BEGIN GIVEN INFORMATION

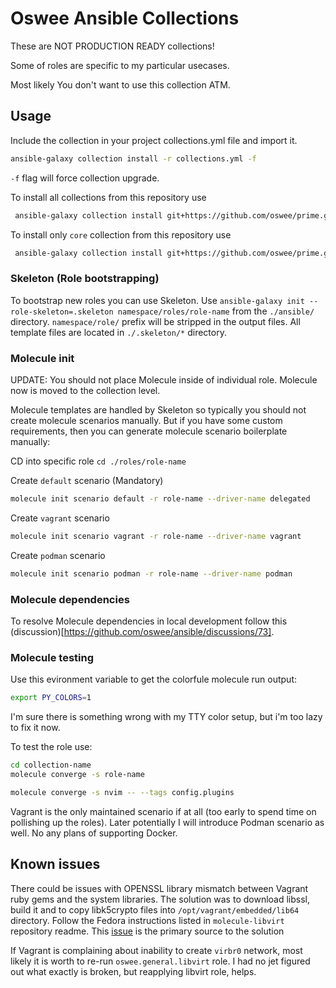 # Oswee Ansible Collections

These are NOT PRODUCTION READY collections!

Some of roles are specific to my particular usecases.

Most likely You don't want to use this collection ATM.

## Usage

Include the collection in your project collections.yml file and import it.

```bash
ansible-galaxy collection install -r collections.yml -f
```

`-f` flag will force collection upgrade.

To install all collections from this repository use

```bash
 ansible-galaxy collection install git+https://github.com/oswee/prime.git#/ansible/,master
```

To install only `core` collection from this repository use

```bash
 ansible-galaxy collection install git+https://github.com/oswee/prime.git#/ansible/core/,master
```

### Skeleton (Role bootstrapping)

To bootstrap new roles you can use Skeleton.
Use `ansible-galaxy init --role-skeleton=.skeleton namespace/roles/role-name` from the `./ansible/` directory.
`namespace/role/` prefix will be stripped in the output files.
All template files are located in `./.skeleton/*` directory.

### Molecule init

UPDATE: You should not place Molecule inside of individual role. Molecule now is moved to the collection
level.

Molecule templates are handled by Skeleton so typically you should not create molecule scenarios manually.
But if you have some custom requirements, then you can generate molecule scenario boilerplate manually:

CD into specific role `cd ./roles/role-name`

Create `default` scenario (Mandatory)

```bash
molecule init scenario default -r role-name --driver-name delegated
```

Create `vagrant` scenario

```bash
molecule init scenario vagrant -r role-name --driver-name vagrant
```

Create `podman` scenario

```bash
molecule init scenario podman -r role-name --driver-name podman
```

### Molecule dependencies

To resolve Molecule dependencies in local development follow this (discussion)[https://github.com/oswee/ansible/discussions/73].

### Molecule testing

Use this evironment variable to get the colorfule molecule run output:

```bash
export PY_COLORS=1
```

I'm sure there is something wrong with my TTY color setup, but i'm too lazy to fix it now.

To test the role use:

```bash
cd collection-name
molecule converge -s role-name
```

```bash
molecule converge -s nvim -- --tags config.plugins
```

Vagrant is the only maintained scenario if at all (too early to spend time on pollishing up the roles).
Later potentially I will introduce Podman scenario as well.
No any plans of supporting Docker.

## Known issues

There could be issues with OPENSSL library mismatch between Vagrant ruby gems and the
system libraries. The solution was to download libssl, build it and to copy libk5crypto files into
`/opt/vagrant/embedded/lib64` directory.
Follow the Fedora instructions listed in `molecule-libvirt` repository readme.
This [issue](https://github.com/hashicorp/vagrant/issues/11020) is the primary source to the solution

If Vagrant is complaining about inability to create `virbr0` network, most likely it is worth to re-run
`oswee.general.libvirt` role.
I had no jet figured out what exactly is broken, but reapplying libvirt role, helps.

END GIVEN INFORMATION

- DIRECTIONS FOR THIS TASK:
Whenever a line of the data above includes the word "directory", copy that line.

- TASK RESPONSE:
Use `ansible-galaxy init --role-skeleton=.skeleton namespace/roles/role-name` from the `./ansible/` directory.
All template files are located in `./.skeleton/*` directory.
`/opt/vagrant/embedded/lib64` directory.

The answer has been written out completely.